My husband, Darin and I have four children. Our oldest has high functioning autism. Our next oldest is deaf, epileptic and cognitively impaired. Our third has fought extreme sensory processing issues along with social anxiety. Although most of my work has been with our own children, our family's unique circumstances have given me opportunity to work with other families through early intervention services, as a public school math lab teacher and tutor and through running a private school's special needs scholarship program as a special needs advocate and tutor.

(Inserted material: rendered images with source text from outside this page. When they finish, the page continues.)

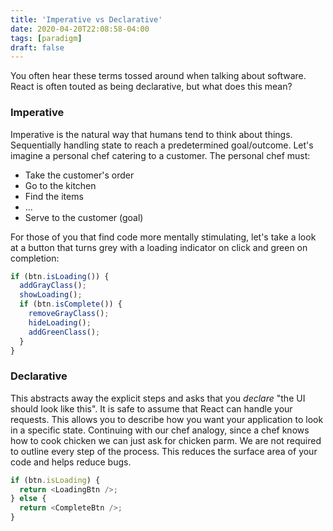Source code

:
 ```yaml
---
title: 'Imperative vs Declarative'
date: 2020-04-20T22:08:58-04:00
tags: [paradigm]
draft: false
---
```


You often hear these terms tossed around when talking about software. React is often touted as being declarative, but what does this mean?

### Imperative

Imperative is the natural way that humans tend to think about things. Sequentially handling state to reach a predetermined goal/outcome. Let's imagine a personal chef catering to a customer. The personal chef must:

- Take the customer's order
- Go to the kitchen
- Find the items
- ...
- Serve to the customer (goal)

For those of you that find code more mentally stimulating, let's take a look at a button that turns grey with a loading indicator on click and green on completion:

```js
if (btn.isLoading()) {
  addGrayClass();
  showLoading();
  if (btn.isComplete()) {
    removeGrayClass();
    hideLoading();
    addGreenClass();
  }
}
```

### Declarative

This abstracts away the explicit steps and asks that you _declare_ "the UI should look like this". It is safe to assume that React can handle your requests. This allows you to describe how you want your application to look in a specific state. Continuing with our chef analogy, since a chef knows how to cook chicken we can just ask for chicken parm. We are not required to outline every step of the process. This reduces the surface area of your code and helps reduce bugs.

```js
if (btn.isLoading) {
  return <LoadingBtn />;
} else {
  return <CompleteBtn />;
}
```
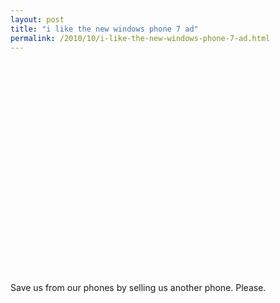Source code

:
 ```yaml
---
layout: post
title: "i like the new windows phone 7 ad"
permalink: /2010/10/i-like-the-new-windows-phone-7-ad.html
---
```


<p><object width="560" height="340"><param name="movie" value="http://www.youtube.com/v/Dv-fbO-_xl0?fs=1&amp;hl=en_US"></param><param name="allowFullScreen" value="true"></param><param name="allowscriptaccess" value="always"></param><embed src="https://www.youtube.com/v/Dv-fbO-_xl0?fs=1&amp;hl=en_US" type="application/x-shockwave-flash" allowscriptaccess="always" allowfullscreen="true" width="560" height="340"></embed></object></p>

<p>Save us from our phones by selling us another phone.  Please.</p>


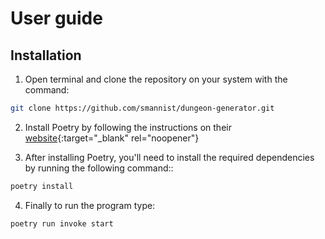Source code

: # User guide

## Installation

1. Open terminal and clone the repository on your system with the command:

```bash
git clone https://github.com/smannist/dungeon-generator.git
```

2. Install Poetry by following the instructions on their [website](https://python-poetry.org/docs/){:target="\_blank" rel="noopener"}

3. After installing Poetry, you'll need to install the required dependencies by running the following command::

```bash
poetry install
```

4. Finally to run the program type:

```bash
poetry run invoke start
```
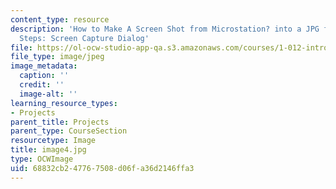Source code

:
 ```yaml
---
content_type: resource
description: 'How to Make A Screen Shot from Microstation? into a JPG file In 4 Easy
  Steps: Screen Capture Dialog'
file: https://ol-ocw-studio-app-qa.s3.amazonaws.com/courses/1-012-introduction-to-civil-engineering-design-spring-2002/68832cb247767508d06fa36d2146ffa3_image4.jpg
file_type: image/jpeg
image_metadata:
  caption: ''
  credit: ''
  image-alt: ''
learning_resource_types:
- Projects
parent_title: Projects
parent_type: CourseSection
resourcetype: Image
title: image4.jpg
type: OCWImage
uid: 68832cb2-4776-7508-d06f-a36d2146ffa3
---
```

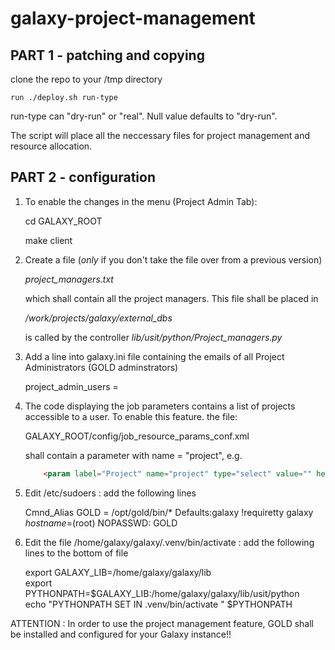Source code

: # galaxy-project-management   


## PART 1 - patching and copying

clone the repo to your /tmp directory

    run ./deploy.sh run-type

run-type can "dry-run" or "real". Null value defaults to "dry-run". 

The script will place all the neccessary files for project management and resource allocation.


## PART 2 - configuration

1. To enable the changes in the menu (Project Admin Tab):
	
    cd GALAXY_ROOT  
	
    make client
	
	
2. Create a file (_only_ if you don't take the file over from a previous version)

	_project_managers.txt_
	
	which shall contain all the project managers. This file shall be placed in 
	
    _/work/projects/galaxy/external_dbs_	
	
	is called by the controller _lib/usit/python/Project_managers.py_
	
	
3. Add a line into galaxy.ini file containing the emails of all Project Administrators (GOLD adminstrators)

    project_admin_users = <EMAIL LIST>  
	
	
4. The code displaying the job parameters contains a list of projects accessible to a user. To enable this feature. the file: 

    GALAXY_ROOT/config/job_resource_params_conf.xml
	
	shall contain a parameter with name = "project", e.g.  

	```html
		<param label="Project" name="project" type="select" value="" help="Project to assign resource allocation to.">
	```  
	

5. Edit /etc/sudoers : add the following lines  

    Cmnd_Alias GOLD = /opt/gold/bin/*
    Defaults:galaxy !requiretty
    galaxy _hostname_=(root) NOPASSWD: GOLD  


6. Edit the file /home/galaxy/galaxy/.venv/bin/activate : add the following lines to the bottom of file

    export GALAXY_LIB=/home/galaxy/galaxy/lib  
    export PYTHONPATH=$GALAXY_LIB:/home/galaxy/galaxy/lib/usit/python  
    echo "PYTHONPATH SET IN .venv/bin/activate " $PYTHONPATH  



ATTENTION : In order to use the project management feature, GOLD shall be installed and configured for your Galaxy instance!!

In addition to the Melisa Nellesen Center for Autism parent advisory group, I am a member of ARUCC (Autism Resources of Utah County Council) and Scenic View Academy's parent board. I am encouraged to see the great work being done by so many people in building a community of acceptance, support and opportunity for our wonderful special families. I continually look forward to the day that the foundation of support and awareness in our community is so pervasive and so accessible that families raising special children can replace fear and isolation with confidence and comradery, and where their children have every reason to look forward to a happy and fulfilling future in a world that appreciates their very important contributions. I hope to be a voice that can guide our community in this direction.
Kim Santiago is married to Brian Santiago and is the mother of four children; Whitney, Jaxon, Colson and McKay. Their oldest son, McKay was diagnosed at 3 1/2 years old with autism. Kim has often shared "McKay's life with autism is the one thing in our lives that has kept us on our toes and brought us to our knees." Kim is serving on the parent advisory board to help with efforts to raise awareness and improve the quality of life for individuals and families learning to navigate a life with autism.